Select Something else.
Select sdb5, (the target drive), and click Change.
Select Use as: ext4, Format, Mount point /.
Don't touch any other partitions.
Select sdb5 for boot loader installation.
Complete installation.
Cut grub.cfg from sdb5/boot/grub and paste to sdb3/boot/grub, overwriting the existing grub.cfg file.
Delete sdb4, the ISO9660 partition and expand sdb5 into the recovered space.
Boot the target drive and run sudo update grub, (optional).

oldfred
February 10th, 2018, 04:01 PM
Are your extra ports ASmedia ports?
I have seen issues installing on system with those ports in use, even when only DVD was plugged into that port.
Not sure if then it would interfere with USB port install?

I have installed multiple times to larger flash drives, both full BIOS with gpt and UEFI with gpt.
UEFI is more difficult as Ubuntu's grub only installs to ESP on sda, so you have to manually copy files to ESP on external drive.
And UEFI only boots from /EFI/Boot/bootx64.efi, so you have to copy /EFI/ubuntu to /EFI/Boot and rename shimx64.efi to bootx64.efi. Both copies are required as shimx64.efi is hard coded to look for more boot files in /EFI/ubuntu folder.

But BIOS installs where you select to install grub to MBR of external drive has always just worked.
And using Boot-Repair many users have reported it will reinstall grub correctly, if advanced options used and correct system & drive are chosen.

I do not AMD issues, but your nVidia will need nomodeset boot parameter until nVidia driver installed.
Some other AMD based motherboards needed IOMMU settings.
Gigabyte GA-990FXA-UD3 and 64bit Xubuntu 16.04 LTS install
https://ubuntuforums.org/showthread.php?t=2370503
GIGABYTE GA-970A-DS3 motherboard not working with 64 bit kernel - IOMMU GRUB_CMDLINE_LINUX="iommu=soft"
http://ubuntuforums.org/showthread.php?t=2111223&page=5

anathemort
February 10th, 2018, 04:48 PM
Mkusb will make a Persistent drive that works on BIOS and UEFI.
You can confirm this on your machine before proceeding.
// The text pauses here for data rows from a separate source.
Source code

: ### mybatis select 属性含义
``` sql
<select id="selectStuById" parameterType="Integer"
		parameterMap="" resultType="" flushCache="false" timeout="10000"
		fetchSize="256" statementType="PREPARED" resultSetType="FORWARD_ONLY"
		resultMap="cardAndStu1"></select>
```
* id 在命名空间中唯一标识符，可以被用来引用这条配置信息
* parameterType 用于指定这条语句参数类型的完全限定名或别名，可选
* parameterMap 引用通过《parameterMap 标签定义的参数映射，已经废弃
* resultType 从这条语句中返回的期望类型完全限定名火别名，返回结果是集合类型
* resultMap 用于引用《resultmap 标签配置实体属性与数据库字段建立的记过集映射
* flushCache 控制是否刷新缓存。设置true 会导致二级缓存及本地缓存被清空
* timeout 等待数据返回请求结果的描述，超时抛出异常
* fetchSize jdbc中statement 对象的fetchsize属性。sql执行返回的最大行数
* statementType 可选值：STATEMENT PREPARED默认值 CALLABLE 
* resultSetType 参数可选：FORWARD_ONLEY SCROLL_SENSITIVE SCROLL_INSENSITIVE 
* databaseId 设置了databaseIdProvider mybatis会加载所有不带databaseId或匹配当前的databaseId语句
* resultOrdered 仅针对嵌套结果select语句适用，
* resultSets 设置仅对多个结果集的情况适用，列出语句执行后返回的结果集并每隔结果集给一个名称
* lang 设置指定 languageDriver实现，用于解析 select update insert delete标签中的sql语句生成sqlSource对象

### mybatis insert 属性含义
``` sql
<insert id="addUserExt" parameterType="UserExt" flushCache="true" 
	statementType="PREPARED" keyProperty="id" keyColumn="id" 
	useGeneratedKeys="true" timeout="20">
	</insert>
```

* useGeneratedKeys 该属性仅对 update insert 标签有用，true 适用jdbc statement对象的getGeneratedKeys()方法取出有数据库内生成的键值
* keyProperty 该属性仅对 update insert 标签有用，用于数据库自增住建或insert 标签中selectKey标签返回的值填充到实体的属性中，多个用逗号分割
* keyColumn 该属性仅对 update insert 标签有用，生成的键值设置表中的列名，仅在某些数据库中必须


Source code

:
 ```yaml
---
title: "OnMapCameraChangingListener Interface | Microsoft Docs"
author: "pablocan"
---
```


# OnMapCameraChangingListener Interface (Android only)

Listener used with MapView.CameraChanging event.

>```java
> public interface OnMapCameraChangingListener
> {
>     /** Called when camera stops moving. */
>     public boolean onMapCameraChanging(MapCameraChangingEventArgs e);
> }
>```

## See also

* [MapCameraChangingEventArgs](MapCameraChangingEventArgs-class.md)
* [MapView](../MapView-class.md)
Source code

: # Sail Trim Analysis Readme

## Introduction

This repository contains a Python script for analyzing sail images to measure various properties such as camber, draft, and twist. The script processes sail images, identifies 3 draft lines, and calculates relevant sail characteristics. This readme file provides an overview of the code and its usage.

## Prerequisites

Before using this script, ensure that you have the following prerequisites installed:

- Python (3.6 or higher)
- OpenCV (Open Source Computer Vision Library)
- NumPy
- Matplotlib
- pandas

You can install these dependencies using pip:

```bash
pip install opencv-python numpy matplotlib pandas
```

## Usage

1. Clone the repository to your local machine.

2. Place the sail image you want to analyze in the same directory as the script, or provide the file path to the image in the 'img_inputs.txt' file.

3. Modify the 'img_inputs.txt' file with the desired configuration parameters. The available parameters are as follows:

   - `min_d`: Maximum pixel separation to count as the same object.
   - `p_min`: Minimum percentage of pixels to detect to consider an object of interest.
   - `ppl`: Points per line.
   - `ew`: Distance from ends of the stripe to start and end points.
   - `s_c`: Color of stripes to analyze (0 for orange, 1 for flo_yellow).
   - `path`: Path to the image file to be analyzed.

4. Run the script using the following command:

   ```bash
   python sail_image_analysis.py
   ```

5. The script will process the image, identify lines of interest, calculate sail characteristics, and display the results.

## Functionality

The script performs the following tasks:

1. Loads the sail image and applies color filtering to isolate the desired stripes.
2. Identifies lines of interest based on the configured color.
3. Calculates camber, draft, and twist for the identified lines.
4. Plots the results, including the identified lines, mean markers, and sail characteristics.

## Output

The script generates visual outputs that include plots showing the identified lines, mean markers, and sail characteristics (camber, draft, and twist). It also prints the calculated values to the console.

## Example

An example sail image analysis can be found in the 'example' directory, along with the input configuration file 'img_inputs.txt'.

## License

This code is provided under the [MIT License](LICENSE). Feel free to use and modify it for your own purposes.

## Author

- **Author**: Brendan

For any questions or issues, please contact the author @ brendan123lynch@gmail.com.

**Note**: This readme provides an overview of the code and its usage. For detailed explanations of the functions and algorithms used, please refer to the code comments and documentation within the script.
It is easy to change a mkusb Persistent USB to a Full install USB that also works on BIOS and UEFI.

@C.S.Cameron, thanks for your instructions. Should I wipe out the existing partition table first? Or just use what I've got and let mkusb do its thing?


@oldfred thanks for the follow-up. I'll look at those options if the above doesn't work.

C.S.Cameron
February 11th, 2018, 02:43 PM
I let mkusb do all the work and make a Persistent install using default settings.
Adjust persistence space to give as much NTFS partition as you need for Windows/Linux data, if any.
You can try the persistent SSD on your computer to confirm it works before converting it to Full install.
The Full install should work on any computer the mkusb Persistent install works on.